TASK ITEM →
Across the data below, how many lines hold "soundphysics"? Answer with that number and nothing else.

___ RECORDS FOR THE EXERCISE

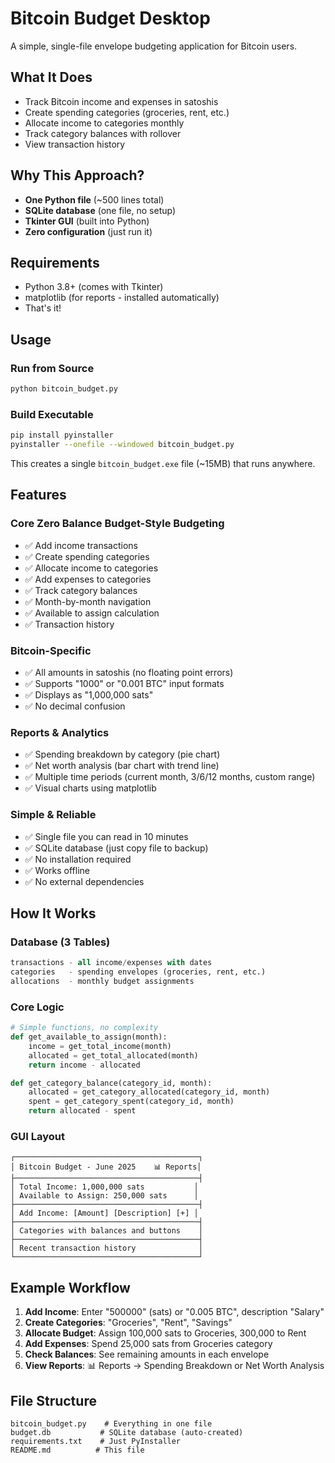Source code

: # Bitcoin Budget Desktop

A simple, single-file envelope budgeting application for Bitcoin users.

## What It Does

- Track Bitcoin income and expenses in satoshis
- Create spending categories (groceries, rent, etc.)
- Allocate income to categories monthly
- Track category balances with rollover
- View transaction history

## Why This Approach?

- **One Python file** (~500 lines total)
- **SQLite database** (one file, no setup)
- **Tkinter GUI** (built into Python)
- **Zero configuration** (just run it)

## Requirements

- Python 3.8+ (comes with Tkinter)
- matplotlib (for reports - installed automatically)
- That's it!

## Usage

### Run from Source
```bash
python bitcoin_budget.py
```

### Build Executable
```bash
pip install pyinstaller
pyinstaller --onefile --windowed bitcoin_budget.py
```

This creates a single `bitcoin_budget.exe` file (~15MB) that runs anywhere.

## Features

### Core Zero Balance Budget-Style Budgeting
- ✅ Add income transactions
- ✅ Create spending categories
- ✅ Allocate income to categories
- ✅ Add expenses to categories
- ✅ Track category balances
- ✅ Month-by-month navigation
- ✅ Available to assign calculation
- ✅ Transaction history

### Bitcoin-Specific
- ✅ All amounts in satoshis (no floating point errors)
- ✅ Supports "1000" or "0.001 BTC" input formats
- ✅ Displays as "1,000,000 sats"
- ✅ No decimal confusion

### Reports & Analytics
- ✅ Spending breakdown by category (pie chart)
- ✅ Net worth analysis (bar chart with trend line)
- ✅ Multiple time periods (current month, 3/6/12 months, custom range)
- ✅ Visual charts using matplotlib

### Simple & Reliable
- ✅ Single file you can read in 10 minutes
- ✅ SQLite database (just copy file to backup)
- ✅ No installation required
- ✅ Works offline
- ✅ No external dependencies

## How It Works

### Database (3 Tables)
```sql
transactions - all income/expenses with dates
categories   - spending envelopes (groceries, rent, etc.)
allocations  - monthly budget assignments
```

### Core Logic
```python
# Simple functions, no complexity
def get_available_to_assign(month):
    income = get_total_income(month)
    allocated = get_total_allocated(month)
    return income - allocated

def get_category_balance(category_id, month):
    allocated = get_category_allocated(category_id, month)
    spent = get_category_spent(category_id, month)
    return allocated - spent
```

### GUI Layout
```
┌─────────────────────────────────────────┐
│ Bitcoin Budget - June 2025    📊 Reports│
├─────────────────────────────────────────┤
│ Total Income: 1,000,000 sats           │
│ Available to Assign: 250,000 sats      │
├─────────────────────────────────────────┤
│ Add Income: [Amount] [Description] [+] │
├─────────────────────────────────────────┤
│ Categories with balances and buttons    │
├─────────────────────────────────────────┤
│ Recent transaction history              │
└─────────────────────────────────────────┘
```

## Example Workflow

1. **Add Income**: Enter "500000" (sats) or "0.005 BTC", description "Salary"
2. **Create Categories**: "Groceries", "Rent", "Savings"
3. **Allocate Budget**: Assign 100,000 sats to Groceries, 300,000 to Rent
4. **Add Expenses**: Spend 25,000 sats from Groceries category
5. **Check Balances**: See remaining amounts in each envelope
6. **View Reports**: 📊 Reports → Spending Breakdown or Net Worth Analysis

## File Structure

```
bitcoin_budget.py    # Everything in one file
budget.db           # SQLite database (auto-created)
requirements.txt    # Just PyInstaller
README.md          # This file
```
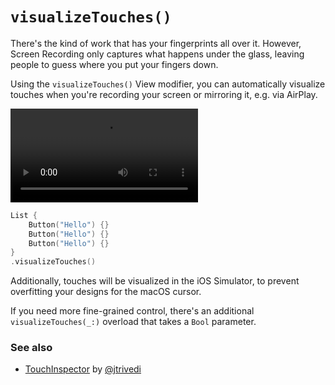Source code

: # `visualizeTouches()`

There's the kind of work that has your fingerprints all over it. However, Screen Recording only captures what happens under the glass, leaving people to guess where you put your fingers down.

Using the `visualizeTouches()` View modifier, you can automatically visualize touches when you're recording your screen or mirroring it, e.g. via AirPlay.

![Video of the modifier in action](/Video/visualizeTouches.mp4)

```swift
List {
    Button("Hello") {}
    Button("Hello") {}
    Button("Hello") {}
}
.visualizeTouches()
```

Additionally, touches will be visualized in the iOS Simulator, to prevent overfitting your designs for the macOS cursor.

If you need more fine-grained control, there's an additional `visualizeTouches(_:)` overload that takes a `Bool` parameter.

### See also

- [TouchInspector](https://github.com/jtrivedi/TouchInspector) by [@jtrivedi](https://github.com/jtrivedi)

______
___ RECORDS FOR THE EXERCISE

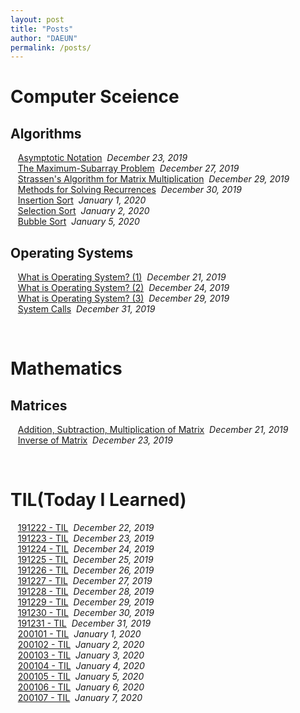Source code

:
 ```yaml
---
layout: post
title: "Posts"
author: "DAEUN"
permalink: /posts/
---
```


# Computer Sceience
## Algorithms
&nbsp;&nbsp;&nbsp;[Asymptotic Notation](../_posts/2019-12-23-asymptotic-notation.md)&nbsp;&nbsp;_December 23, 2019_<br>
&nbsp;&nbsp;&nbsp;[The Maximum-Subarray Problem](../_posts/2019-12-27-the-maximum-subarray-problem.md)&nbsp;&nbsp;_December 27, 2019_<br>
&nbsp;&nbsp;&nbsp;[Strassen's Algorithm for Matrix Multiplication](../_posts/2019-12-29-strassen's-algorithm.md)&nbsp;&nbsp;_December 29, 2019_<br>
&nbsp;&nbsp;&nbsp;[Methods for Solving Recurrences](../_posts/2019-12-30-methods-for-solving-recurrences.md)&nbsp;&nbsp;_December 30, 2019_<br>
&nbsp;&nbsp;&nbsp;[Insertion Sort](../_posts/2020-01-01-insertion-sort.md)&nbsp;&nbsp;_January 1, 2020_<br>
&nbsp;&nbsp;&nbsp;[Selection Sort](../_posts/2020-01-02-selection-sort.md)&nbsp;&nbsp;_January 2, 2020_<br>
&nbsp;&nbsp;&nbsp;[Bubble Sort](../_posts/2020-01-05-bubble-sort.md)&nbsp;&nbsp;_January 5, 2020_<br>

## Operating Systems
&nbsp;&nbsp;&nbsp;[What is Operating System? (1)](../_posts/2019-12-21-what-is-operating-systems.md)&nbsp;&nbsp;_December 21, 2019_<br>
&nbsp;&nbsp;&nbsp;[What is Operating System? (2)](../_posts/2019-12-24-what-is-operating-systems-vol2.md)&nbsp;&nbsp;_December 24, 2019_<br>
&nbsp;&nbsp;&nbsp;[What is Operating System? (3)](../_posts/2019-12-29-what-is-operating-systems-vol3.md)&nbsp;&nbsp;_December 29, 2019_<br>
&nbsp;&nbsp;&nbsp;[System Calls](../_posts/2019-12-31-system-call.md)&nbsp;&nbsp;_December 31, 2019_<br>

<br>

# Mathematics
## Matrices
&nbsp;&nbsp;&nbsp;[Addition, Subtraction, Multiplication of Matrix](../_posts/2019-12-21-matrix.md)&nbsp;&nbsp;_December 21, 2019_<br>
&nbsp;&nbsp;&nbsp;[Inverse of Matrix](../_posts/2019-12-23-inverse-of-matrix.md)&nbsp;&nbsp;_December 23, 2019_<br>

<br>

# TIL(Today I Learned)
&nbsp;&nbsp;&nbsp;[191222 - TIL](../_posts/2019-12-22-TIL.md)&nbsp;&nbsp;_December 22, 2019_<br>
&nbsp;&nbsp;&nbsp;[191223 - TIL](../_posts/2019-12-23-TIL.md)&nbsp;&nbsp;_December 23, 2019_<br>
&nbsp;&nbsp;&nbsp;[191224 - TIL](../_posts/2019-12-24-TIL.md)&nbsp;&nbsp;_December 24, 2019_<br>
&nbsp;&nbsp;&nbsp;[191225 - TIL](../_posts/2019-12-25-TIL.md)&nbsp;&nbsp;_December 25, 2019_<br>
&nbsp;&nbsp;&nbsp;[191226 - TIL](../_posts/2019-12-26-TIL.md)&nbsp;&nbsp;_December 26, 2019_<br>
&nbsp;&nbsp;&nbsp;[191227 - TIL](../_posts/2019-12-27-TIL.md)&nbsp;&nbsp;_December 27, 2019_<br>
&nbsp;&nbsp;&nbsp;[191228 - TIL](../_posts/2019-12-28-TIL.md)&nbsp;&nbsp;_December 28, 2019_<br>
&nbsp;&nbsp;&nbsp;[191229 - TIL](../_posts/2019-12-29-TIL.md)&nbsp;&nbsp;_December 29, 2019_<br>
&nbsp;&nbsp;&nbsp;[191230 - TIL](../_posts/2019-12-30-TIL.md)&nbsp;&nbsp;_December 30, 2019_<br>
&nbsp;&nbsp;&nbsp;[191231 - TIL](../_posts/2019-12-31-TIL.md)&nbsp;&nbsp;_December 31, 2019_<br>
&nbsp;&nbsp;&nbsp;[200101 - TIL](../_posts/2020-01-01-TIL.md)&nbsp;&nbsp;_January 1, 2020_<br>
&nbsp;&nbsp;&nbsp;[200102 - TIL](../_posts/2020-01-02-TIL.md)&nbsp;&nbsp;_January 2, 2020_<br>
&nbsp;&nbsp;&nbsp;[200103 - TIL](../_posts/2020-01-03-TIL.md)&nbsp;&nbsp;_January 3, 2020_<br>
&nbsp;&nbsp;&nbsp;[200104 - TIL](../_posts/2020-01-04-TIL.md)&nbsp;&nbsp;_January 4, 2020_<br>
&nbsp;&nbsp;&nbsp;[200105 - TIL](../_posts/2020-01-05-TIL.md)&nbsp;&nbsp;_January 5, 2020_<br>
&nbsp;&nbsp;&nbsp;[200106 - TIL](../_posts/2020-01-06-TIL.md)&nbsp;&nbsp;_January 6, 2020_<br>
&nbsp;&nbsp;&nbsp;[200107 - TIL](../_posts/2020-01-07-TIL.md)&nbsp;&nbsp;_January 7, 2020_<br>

______
___ RECORDS FOR THE EXERCISE

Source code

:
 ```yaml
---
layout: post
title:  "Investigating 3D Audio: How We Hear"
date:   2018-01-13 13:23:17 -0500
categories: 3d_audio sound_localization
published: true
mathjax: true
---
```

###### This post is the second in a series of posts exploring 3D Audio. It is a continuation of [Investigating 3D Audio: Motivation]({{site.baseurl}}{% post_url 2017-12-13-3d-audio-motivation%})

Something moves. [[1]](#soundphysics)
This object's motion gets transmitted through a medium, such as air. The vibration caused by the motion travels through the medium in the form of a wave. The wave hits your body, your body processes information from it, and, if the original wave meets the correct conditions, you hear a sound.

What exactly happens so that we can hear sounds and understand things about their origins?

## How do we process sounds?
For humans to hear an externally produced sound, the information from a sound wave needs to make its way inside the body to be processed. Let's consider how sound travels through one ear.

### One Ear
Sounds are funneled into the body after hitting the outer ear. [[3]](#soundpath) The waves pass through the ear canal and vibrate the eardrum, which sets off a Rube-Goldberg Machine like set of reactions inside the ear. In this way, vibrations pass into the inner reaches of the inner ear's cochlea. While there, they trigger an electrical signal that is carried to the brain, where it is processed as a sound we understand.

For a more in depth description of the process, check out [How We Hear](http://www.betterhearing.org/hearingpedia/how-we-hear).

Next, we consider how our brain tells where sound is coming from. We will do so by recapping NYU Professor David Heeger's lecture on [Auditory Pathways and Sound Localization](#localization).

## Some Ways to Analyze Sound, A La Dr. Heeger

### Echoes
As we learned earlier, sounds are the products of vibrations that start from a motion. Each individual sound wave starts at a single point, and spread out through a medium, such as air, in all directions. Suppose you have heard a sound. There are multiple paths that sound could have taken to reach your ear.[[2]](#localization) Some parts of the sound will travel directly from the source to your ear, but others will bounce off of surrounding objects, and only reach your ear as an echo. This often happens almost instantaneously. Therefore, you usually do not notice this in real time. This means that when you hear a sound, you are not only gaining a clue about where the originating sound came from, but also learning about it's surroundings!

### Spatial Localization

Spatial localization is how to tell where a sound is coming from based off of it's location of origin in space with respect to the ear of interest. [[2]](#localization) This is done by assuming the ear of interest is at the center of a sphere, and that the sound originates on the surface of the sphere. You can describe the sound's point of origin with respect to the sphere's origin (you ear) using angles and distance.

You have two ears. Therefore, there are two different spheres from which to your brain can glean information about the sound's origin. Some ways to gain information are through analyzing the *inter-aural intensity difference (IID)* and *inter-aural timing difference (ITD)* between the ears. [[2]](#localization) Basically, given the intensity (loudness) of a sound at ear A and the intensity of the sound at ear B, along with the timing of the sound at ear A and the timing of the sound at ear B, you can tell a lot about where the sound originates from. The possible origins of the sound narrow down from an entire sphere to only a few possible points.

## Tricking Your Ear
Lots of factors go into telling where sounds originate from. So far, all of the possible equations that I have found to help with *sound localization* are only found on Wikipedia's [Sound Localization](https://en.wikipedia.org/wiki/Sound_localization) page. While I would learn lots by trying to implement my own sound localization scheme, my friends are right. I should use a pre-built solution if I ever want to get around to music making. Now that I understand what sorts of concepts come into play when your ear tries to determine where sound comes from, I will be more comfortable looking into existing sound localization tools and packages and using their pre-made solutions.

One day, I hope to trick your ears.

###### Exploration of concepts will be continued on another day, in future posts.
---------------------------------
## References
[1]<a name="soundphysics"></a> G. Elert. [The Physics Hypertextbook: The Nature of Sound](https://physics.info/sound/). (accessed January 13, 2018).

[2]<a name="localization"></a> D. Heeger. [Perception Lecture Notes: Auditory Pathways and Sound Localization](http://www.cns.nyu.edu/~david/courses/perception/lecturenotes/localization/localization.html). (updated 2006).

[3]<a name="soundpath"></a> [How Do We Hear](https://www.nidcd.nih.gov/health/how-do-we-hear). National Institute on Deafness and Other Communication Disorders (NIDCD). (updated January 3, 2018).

______

RESPONSE FOR THIS EXERCISE →
2